Exercise aim:
For this exercise, return all the data word for word, with images left out.
━━━
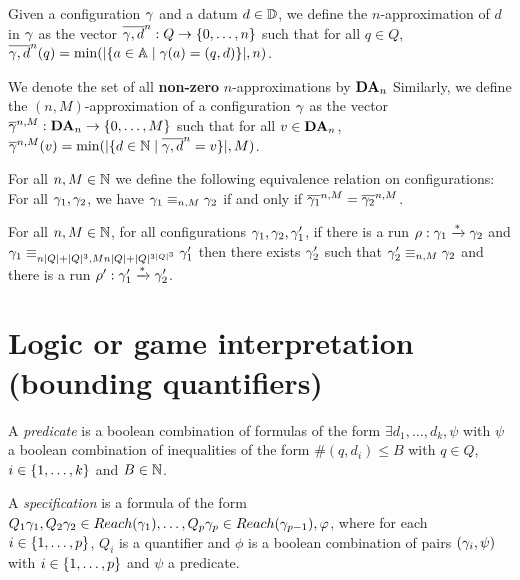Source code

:\documentclass[a4paper,UKenglish,cleveref, autoref, thm-restate]{lipics-v2021}
\begin{document}
	Given a configuration $\config$ and a datum $d \in \Dataset$, we define the $n$-approximation of $d$ in $\config$ as the vector $\dataapprox{n}{\config}{d} : Q \to \nset{0}{n}$ such that for all $q\in Q$, $\dataapprox{n}{\config}{d}(q)=\min(\size{\set{a \in \Agentset \mid \config(a)= (q,d)}},n)$.
	
	We denote the set of all \textbf{non-zero} $n$-approximations by $\DataApproxSet{n}$
	Similarly, we define the $(n,M)$-approximation of a configuration $\config$ as the vector $\configapprox{n}{M}{\config} : \DataApproxSet{n} \to \nset{0}{M}$ such that for all $v\in \DataApproxSet{n}$,
	$\configapprox{n}{M}{\config}(v) = \min(\size{\set{d \in \nats \mid \dataapprox{n}{\config}{d} = v}},M)$.
	
	
	For all $n, M \in \nats$ we define the following equivalence relation on configurations: 
	For all $\config_1, \config_2$, we have $\config_1 \equiv_{n,M} \config_2$ if and only if $\configapprox{n}{M}{\config_1} = \configapprox{n}{M}{\config_2}$.
	
	

	\begin{lemma}
		For all $n, M \in \nats$, for all configurations $\config_1, \config_2, \config_1'$, if there is a run $\run : \config_1 \xrightarrow{*} \config_2$ and $\config_1 \equiv_{n\size{Q}+\size{Q}^3,Mn\size{Q}+\size{Q}^{3\size{Q}^3}} \config'_1$ then there exists $\config'_2$ such that $\config'_2 \equiv_{n,M} \config_2$ and there is a run $\run' : \config_1' \xrightarrow{*} \config_2'$.
	\end{lemma}
	
	\section{Logic or game interpretation (bounding quantifiers)}
	
	\begin{definition}
		A \emph{predicate} is a boolean combination of formulas of the form $\exists d_1, \ldots, d_k, \psi$ with $\psi$ a boolean combination of inequalities of the form $\#(q,d_i) \leq B$ with $q\in Q$, $i \in \nset{1}{k}$ and $B \in \nats$.
		
		A \emph{specification} is a formula of the form $Q_1 \config_1, Q_2 \config_2  \in \Reach(\config_1), \ldots, Q_p \config_p \in \Reach(\config_{p-1}), \phi$, where for each $i \in \nset{1}{p}$, $Q_i$ is a quantifier and $\phi$ is a boolean combination of pairs $(\config_i, \psi)$ with $i \in \nset{1}{p}$ and $\psi$ a predicate.
	\end{definition}
\end{document}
━━━
Response to this exercise:
Source code

:\documentclass[a4paper,UKenglish,cleveref, autoref, thm-restate]{lipics-v2021}
\begin{document}
	Given a configuration $\config$ and a datum $d \in \Dataset$, we define the $n$-approximation of $d$ in $\config$ as the vector $\dataapprox{n}{\config}{d} : Q \to \nset{0}{n}$ such that for all $q\in Q$, $\dataapprox{n}{\config}{d}(q)=\min(\size{\set{a \in \Agentset \mid \config(a)= (q,d)}},n)$.
	
	We denote the set of all \textbf{non-zero} $n$-approximations by $\DataApproxSet{n}$
	Similarly, we define the $(n,M)$-approximation of a configuration $\config$ as the vector $\configapprox{n}{M}{\config} : \DataApproxSet{n} \to \nset{0}{M}$ such that for all $v\in \DataApproxSet{n}$,
	$\configapprox{n}{M}{\config}(v) = \min(\size{\set{d \in \nats \mid \dataapprox{n}{\config}{d} = v}},M)$.
	
	
	For all $n, M \in \nats$ we define the following equivalence relation on configurations: 
	For all $\config_1, \config_2$, we have $\config_1 \equiv_{n,M} \config_2$ if and only if $\configapprox{n}{M}{\config_1} = \configapprox{n}{M}{\config_2}$.
	
	

	\begin{lemma}
		For all $n, M \in \nats$, for all configurations $\config_1, \config_2, \config_1'$, if there is a run $\run : \config_1 \xrightarrow{*} \config_2$ and $\config_1 \equiv_{n\size{Q}+\size{Q}^3,Mn\size{Q}+\size{Q}^{3\size{Q}^3}} \config'_1$ then there exists $\config'_2$ such that $\config'_2 \equiv_{n,M} \config_2$ and there is a run $\run' : \config_1' \xrightarrow{*} \config_2'$.
	\end{lemma}
	
	\section{Logic or game interpretation (bounding quantifiers)}
	
	\begin{definition}
		A \emph{predicate} is a boolean combination of formulas of the form $\exists d_1, \ldots, d_k, \psi$ with $\psi$ a boolean combination of inequalities of the form $\#(q,d_i) \leq B$ with $q\in Q$, $i \in \nset{1}{k}$ and $B \in \nats$.
		
		A \emph{specification} is a formula of the form $Q_1 \config_1, Q_2 \config_2  \in \Reach(\config_1), \ldots, Q_p \config_p \in \Reach(\config_{p-1}), \phi$, where for each $i \in \nset{1}{p}$, $Q_i$ is a quantifier and $\phi$ is a boolean combination of pairs $(\config_i, \psi)$ with $i \in \nset{1}{p}$ and $\psi$ a predicate.
	\end{definition}
\end{document}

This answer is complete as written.